La exhibición alterna obras sobre papel, grabaciones de distintas performances, fotografías y textos sobre muro en un recorrido cronológico apoyado en la disposición de las salas de La Virreina. Obras que intercalan dos escalas: una de gran formato y otra de muy pequeño, dependiendo de si ha pintado el trabajo con el pie, luego a metro y medio de distancia del lienzo, o con la boca, a unos cincuenta centímetros de sus ojos. En el montaje también se muestra documentación (que debería estar traducida) e imágenes personales que completan un conjunto que desafía, aún hoy, las certezas y asunciones del público. Paul B. Preciado propone una conceptualización por núcleos y apuesta por una retórica directa y ligada quizás más a postulados contemporáneos que a la incipiente teorización queer de los ochenta. En determinados momentos de Réquiem por la norma el discurso solapa (o fuerza) a la obra. Quizás el ejemplo más claro tenga lugar en la última estación, aquella que recoge publicaciones y textos relativos a movimientos trans y subalternos. Se afirma la superación de políticas de identidad, una crítica al discurso científico-técnico y a la mercantilización de las “industrias de la discapacidad”. El visitante puede leer este texto curatorial mientras escucha en loop el anuncio de ceras Faber Castell de la sala contigua: Lorenza fue la protagonista de esta publicidad en 1992, actuando como un loco en un manicomio que escapa de la prisión al pintar (con los pies) una ventana en la pared. Cuando Lorenza accedió a convertirse en la Petra de Mariscal algunos de los postulados críticos entraban en tensión: aquí, directamente, se produce una distensión absoluta.

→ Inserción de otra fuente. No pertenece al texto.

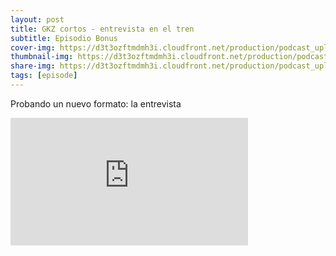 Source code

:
 ```yaml
---
layout: post
title: GKZ cortos - entrevista en el tren
subtitle: Episodio Bonus
cover-img: https://d3t3ozftmdmh3i.cloudfront.net/production/podcast_uploaded_episode/14743809/14743809-1707582536737-20ae72213ce3.jpg
thumbnail-img: https://d3t3ozftmdmh3i.cloudfront.net/production/podcast_uploaded_episode/14743809/14743809-1707582536737-20ae72213ce3.jpg
share-img: https://d3t3ozftmdmh3i.cloudfront.net/production/podcast_uploaded_episode/14743809/14743809-1707582536737-20ae72213ce3.jpg
tags: [episode]
---
```


Probando un nuevo formato: la entrevista
<iframe src='https://podcasters.spotify.com/pod/show/geekingzone/embed/episodes/GKZ-cortos---entrevista-en-el-tren-e2fk3qb' height='204px' width='380px' frameborder='0' scrolling='no'></iframe> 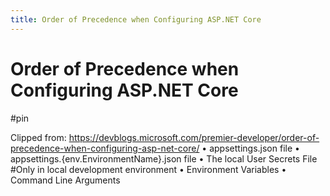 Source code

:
 ```yaml
---
title: Order of Precedence when Configuring ASP.NET Core 
---
```


# Order of Precedence when Configuring ASP.NET Core 

#pin

Clipped from: https://devblogs.microsoft.com/premier-developer/order-of-precedence-when-configuring-asp-net-core/
	• appsettings.json file
	• appsettings.{env.EnvironmentName}.json file
	• The local User Secrets File #Only in local development environment
	• Environment Variables
	• Command Line Arguments
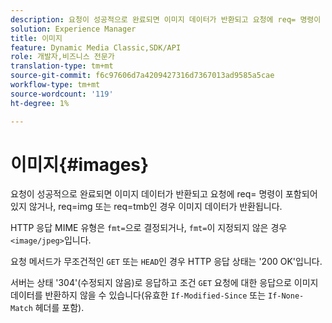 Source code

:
 ```yaml
---
description: 요청이 성공적으로 완료되면 이미지 데이터가 반환되고 요청에 req= 명령이 포함되어 있지 않거나, req=img 또는 req=tmb인 경우 이미지 데이터가 반환됩니다.
solution: Experience Manager
title: 이미지
feature: Dynamic Media Classic,SDK/API
role: 개발자,비즈니스 전문가
translation-type: tm+mt
source-git-commit: f6c97606d7a4209427316d7367013ad9585a5cae
workflow-type: tm+mt
source-wordcount: '119'
ht-degree: 1%

---
```



# 이미지{#images}

요청이 성공적으로 완료되면 이미지 데이터가 반환되고 요청에 req= 명령이 포함되어 있지 않거나, req=img 또는 req=tmb인 경우 이미지 데이터가 반환됩니다.

HTTP 응답 MIME 유형은 `fmt=`으로 결정되거나, `fmt=`이 지정되지 않은 경우 `<image/jpeg>`입니다.

요청 메서드가 무조건적인 `GET` 또는 `HEAD`인 경우 HTTP 응답 상태는 &#39;200 OK&#39;입니다.

서버는 상태 &#39;304&#39;(수정되지 않음)로 응답하고 조건 `GET` 요청에 대한 응답으로 이미지 데이터를 반환하지 않을 수 있습니다(유효한 `If-Modified-Since` 또는 `If-None-Match` 헤더를 포함).
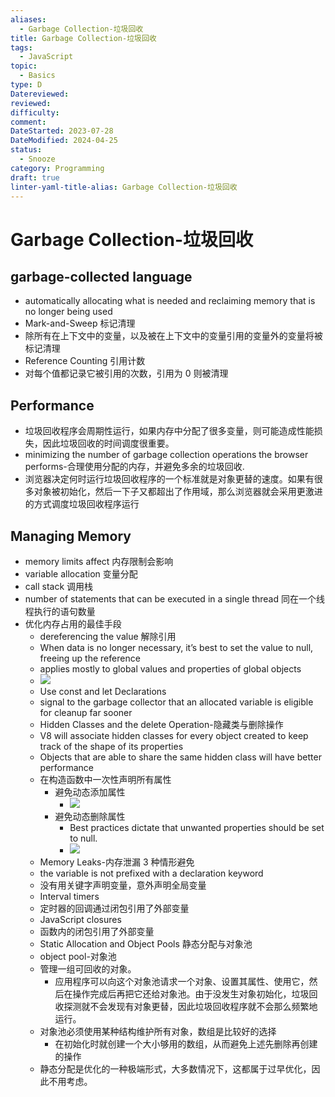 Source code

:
 ```yaml
---
aliases:
  - Garbage Collection-垃圾回收
title: Garbage Collection-垃圾回收
tags:
  - JavaScript
topic:
  - Basics
type: D
Datereviewed: 
reviewed: 
difficulty: 
comment: 
DateStarted: 2023-07-28
DateModified: 2024-04-25
status:
  - Snooze
category: Programming
draft: true
linter-yaml-title-alias: Garbage Collection-垃圾回收
---
```


# Garbage Collection-垃圾回收

## garbage-collected language

- automatically allocating what is needed and reclaiming memory that is no longer being used
- Mark-and-Sweep 标记清理
- 除所有在上下文中的变量，以及被在上下文中的变量引用的变量外的变量将被标记清理
- Reference Counting 引用计数
- 对每个值都记录它被引用的次数，引用为 0 则被清理

## Performance

- 垃圾回收程序会周期性运行，如果内存中分配了很多变量，则可能造成性能损失，因此垃圾回收的时间调度很重要。
- minimizing the number of garbage collection operations the browser performs-合理使用分配的内存，并避免多余的垃圾回收.
- 浏览器决定何时运行垃圾回收程序的一个标准就是对象更替的速度。如果有很多对象被初始化，然后一下子又都超出了作用域，那么浏览器就会采用更激进的方式调度垃圾回收程序运行

## Managing Memory

- memory limits affect 内存限制会影响
- variable allocation 变量分配
- call stack 调用栈
- number of statements that can be executed in a single thread 同在一个线程执行的语句数量
- 优化内存占用的最佳手段
  - dereferencing the value 解除引用
  - When data is no longer necessary, it’s best to set the value to null, freeing up the reference
  - applies mostly to global values and properties of global objects
  - ![](https://cdn.jsdelivr.net/gh/jenniferwonder/bimg/programming/C04VariablesScopeMemory-18-x65-y456.png)
  - Use const and let Declarations
  - signal to the garbage collector that an allocated variable is eligible for cleanup far sooner
  - Hidden Classes and the delete Operation-隐藏类与删除操作
  - V8 will associate hidden classes for every object created to keep track of the shape of its properties
  - Objects that are able to share the same hidden class will have better performance
  - 在构造函数中一次性声明所有属性
    - 避免动态添加属性
      - ![](https://cdn.jsdelivr.net/gh/jenniferwonder/bimg/programming/C04VariablesScopeMemory-19-x89-y398.png)
    - 避免动态删除属性
      - Best practices dictate that unwanted properties should be set to null.
      - ![](https://cdn.jsdelivr.net/gh/jenniferwonder/bimg/programming/C04VariablesScopeMemory-19-x91-y95.png)
  - Memory Leaks-内存泄漏 3 种情形避免
  - the variable is not prefixed with a declaration keyword
  - 没有用关键字声明变量，意外声明全局变量
  - Interval timers
  - 定时器的回调通过闭包引用了外部变量
  - JavaScript closures
  - 函数内的闭包引用了外部变量
  - Static Allocation and Object Pools 静态分配与对象池
  - object pool-对象池
  - 管理一组可回收的对象。
    - 应用程序可以向这个对象池请求一个对象、设置其属性、使用它，然后在操作完成后再把它还给对象池。由于没发生对象初始化，垃圾回收探测就不会发现有对象更替，因此垃圾回收程序就不会那么频繁地运行。
  - 对象池必须使用某种结构维护所有对象，数组是比较好的选择
    - 在初始化时就创建一个大小够用的数组，从而避免上述先删除再创建的操作
  - 静态分配是优化的一种极端形式，大多数情况下，这都属于过早优化，因此不用考虑。
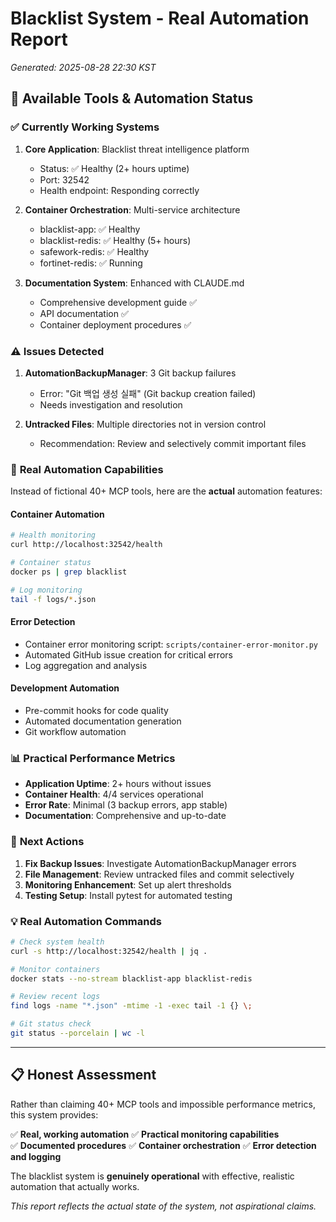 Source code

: # Blacklist System - Real Automation Report
*Generated: 2025-08-28 22:30 KST*

## 🚀 **Available Tools & Automation Status**

### ✅ **Currently Working Systems**

1. **Core Application**: Blacklist threat intelligence platform
   - Status: ✅ Healthy (2+ hours uptime)
   - Port: 32542
   - Health endpoint: Responding correctly

2. **Container Orchestration**: Multi-service architecture
   - blacklist-app: ✅ Healthy
   - blacklist-redis: ✅ Healthy (5+ hours)
   - safework-redis: ✅ Healthy
   - fortinet-redis: ✅ Running

3. **Documentation System**: Enhanced with CLAUDE.md
   - Comprehensive development guide ✅
   - API documentation ✅
   - Container deployment procedures ✅

### ⚠️ **Issues Detected**

1. **AutomationBackupManager**: 3 Git backup failures
   - Error: "Git 백업 생성 실패" (Git backup creation failed)
   - Needs investigation and resolution

2. **Untracked Files**: Multiple directories not in version control
   - Recommendation: Review and selectively commit important files

### 🔧 **Real Automation Capabilities**

Instead of fictional 40+ MCP tools, here are the **actual** automation features:

#### **Container Automation**
```bash
# Health monitoring
curl http://localhost:32542/health

# Container status
docker ps | grep blacklist

# Log monitoring
tail -f logs/*.json
```

#### **Error Detection**
- Container error monitoring script: `scripts/container-error-monitor.py`
- Automated GitHub issue creation for critical errors
- Log aggregation and analysis

#### **Development Automation**
- Pre-commit hooks for code quality
- Automated documentation generation
- Git workflow automation

### 📊 **Practical Performance Metrics**

- **Application Uptime**: 2+ hours without issues
- **Container Health**: 4/4 services operational
- **Error Rate**: Minimal (3 backup errors, app stable)
- **Documentation**: Comprehensive and up-to-date

### 🎯 **Next Actions**

1. **Fix Backup Issues**: Investigate AutomationBackupManager errors
2. **File Management**: Review untracked files and commit selectively
3. **Monitoring Enhancement**: Set up alert thresholds
4. **Testing Setup**: Install pytest for automated testing

### 💡 **Real Automation Commands**

```bash
# Check system health
curl -s http://localhost:32542/health | jq .

# Monitor containers
docker stats --no-stream blacklist-app blacklist-redis

# Review recent logs
find logs -name "*.json" -mtime -1 -exec tail -1 {} \;

# Git status check
git status --porcelain | wc -l
```

---

## 📋 **Honest Assessment**

Rather than claiming 40+ MCP tools and impossible performance metrics, this system provides:

✅ **Real, working automation**
✅ **Practical monitoring capabilities**  
✅ **Documented procedures**
✅ **Container orchestration**
✅ **Error detection and logging**

The blacklist system is **genuinely operational** with effective, realistic automation that actually works.

*This report reflects the actual state of the system, not aspirational claims.* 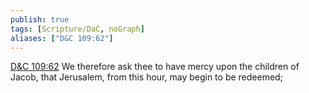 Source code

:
 ```yaml
---
publish: true
tags: [Scripture/DaC, noGraph]
aliases: ["D&C 109:62"]
---
```

[D&C 109:62](https://churchofjesuschrist.org/study/scriptures/dc-testament/dc/109?lang=eng&id=p62#p62) We therefore ask thee to have mercy upon the children of Jacob, that Jerusalem, from this hour, may begin to be redeemed;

Una de las preguntas que el espectador de esta muestra se planteará es si es posible desasociar la biografía de la obra. Es decir: si son dignos de alabanza los pasteles o el mural de Lorenza Böttner sin conocer la vida de la artista. Este comisariado es un ejemplo ejemplar de cómo la obra está impregnada de vida, y viceversa. La desavenencia de los trabajos de Böttner conforme a la pauta (de género, de disciplina, corporal) es indisociable de la propia reafirmación de la artista como crítica de la normalización. La tela blanca y su rostro barbudo son una misma superficie de acción, al igual que la pintura o los movimientos de su cuerpo son una misma materia. En Requiem por la norma descubrimos a una artista que, mirando atrás (a la genealogía de pintores sin brazos, a los freak shows, al arte clásico) se adelanta en su crítica a un sistema cultural exclusivo y discriminador. Siguiendo la estela, deberíamos afrontar su obra tal y como ella afrontó su accidente: como un reto del que podía surgir una nueva forma de vivir y de crear. Y su estela seguirá: ya se negocian futuras itinerancias y publicaciones que sin duda facilitarán el acceso de un público que hasta ahora ha estado discapacitado para entender y apreciar a esta artista.